→ **Problem details**: Reproduce exactly the lines below from the one containing "宋后两淮因为黄河泛滥，不再是" through the one containing "发表于 2022-11-11 12:58</a>", including both, and nothing else.

[Entries supplied — start]

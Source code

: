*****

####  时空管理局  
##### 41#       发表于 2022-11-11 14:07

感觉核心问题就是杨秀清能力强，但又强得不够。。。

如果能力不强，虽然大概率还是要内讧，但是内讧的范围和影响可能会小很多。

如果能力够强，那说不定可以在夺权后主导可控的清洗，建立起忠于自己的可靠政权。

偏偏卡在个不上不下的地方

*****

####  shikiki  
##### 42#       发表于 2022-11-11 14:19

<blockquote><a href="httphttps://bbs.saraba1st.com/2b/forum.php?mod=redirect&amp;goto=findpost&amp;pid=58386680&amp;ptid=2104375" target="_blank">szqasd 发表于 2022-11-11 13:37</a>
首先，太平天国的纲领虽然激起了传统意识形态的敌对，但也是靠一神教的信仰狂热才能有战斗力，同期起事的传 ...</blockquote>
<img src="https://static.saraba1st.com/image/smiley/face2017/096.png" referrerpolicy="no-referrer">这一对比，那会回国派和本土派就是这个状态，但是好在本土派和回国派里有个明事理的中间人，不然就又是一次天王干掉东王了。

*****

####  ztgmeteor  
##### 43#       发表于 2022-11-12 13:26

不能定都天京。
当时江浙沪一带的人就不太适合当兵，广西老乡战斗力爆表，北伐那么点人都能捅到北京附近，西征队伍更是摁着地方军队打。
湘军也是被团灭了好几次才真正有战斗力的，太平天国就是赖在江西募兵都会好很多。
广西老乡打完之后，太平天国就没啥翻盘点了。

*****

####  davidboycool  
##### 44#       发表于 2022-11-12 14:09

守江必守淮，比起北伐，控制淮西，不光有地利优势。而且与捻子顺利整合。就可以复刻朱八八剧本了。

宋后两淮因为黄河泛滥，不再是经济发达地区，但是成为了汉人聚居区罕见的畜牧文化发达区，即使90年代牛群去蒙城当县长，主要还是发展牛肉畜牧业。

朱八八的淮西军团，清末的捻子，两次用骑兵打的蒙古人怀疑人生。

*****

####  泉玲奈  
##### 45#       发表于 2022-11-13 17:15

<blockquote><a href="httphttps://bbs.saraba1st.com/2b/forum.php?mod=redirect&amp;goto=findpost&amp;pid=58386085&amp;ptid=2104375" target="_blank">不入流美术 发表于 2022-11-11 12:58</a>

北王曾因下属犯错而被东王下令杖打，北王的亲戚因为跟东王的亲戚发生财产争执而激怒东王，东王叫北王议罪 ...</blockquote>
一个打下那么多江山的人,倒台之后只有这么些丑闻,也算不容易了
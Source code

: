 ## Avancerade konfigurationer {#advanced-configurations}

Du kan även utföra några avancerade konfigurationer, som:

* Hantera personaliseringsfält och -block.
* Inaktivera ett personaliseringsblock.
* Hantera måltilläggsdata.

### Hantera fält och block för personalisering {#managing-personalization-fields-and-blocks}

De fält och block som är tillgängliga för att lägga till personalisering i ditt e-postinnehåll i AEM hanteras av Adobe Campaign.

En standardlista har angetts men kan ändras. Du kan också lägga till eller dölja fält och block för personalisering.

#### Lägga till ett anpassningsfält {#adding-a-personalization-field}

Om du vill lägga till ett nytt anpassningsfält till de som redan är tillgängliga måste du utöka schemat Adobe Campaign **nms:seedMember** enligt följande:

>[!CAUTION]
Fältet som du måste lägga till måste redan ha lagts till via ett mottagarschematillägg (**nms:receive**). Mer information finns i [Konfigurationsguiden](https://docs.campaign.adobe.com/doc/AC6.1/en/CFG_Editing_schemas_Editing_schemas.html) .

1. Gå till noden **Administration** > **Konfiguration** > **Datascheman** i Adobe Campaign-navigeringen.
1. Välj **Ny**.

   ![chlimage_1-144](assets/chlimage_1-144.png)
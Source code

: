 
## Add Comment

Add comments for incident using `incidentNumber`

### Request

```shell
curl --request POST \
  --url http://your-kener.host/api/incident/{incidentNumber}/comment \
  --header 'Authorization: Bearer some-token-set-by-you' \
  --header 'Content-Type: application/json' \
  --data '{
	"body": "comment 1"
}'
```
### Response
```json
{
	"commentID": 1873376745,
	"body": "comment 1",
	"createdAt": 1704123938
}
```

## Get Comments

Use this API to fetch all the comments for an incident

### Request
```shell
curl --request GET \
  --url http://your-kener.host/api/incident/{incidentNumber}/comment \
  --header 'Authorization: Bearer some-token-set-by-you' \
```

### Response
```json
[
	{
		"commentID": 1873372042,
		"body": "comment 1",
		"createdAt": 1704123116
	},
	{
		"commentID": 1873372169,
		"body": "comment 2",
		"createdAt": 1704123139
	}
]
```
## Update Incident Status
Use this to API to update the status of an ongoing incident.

[Entries supplied — finish]

→ **Worked solution**:
宋后两淮因为黄河泛滥，不再是经济发达地区，但是成为了汉人聚居区罕见的畜牧文化发达区，即使90年代牛群去蒙城当县长，主要还是发展牛肉畜牧业。

朱八八的淮西军团，清末的捻子，两次用骑兵打的蒙古人怀疑人生。

*****

####  泉玲奈  
##### 45#       发表于 2022-11-13 17:15

<blockquote><a href="httphttps://bbs.saraba1st.com/2b/forum.php?mod=redirect&amp;goto=findpost&amp;pid=58386085&amp;ptid=2104375" target="_blank">不入流美术 发表于 2022-11-11 12:58</a>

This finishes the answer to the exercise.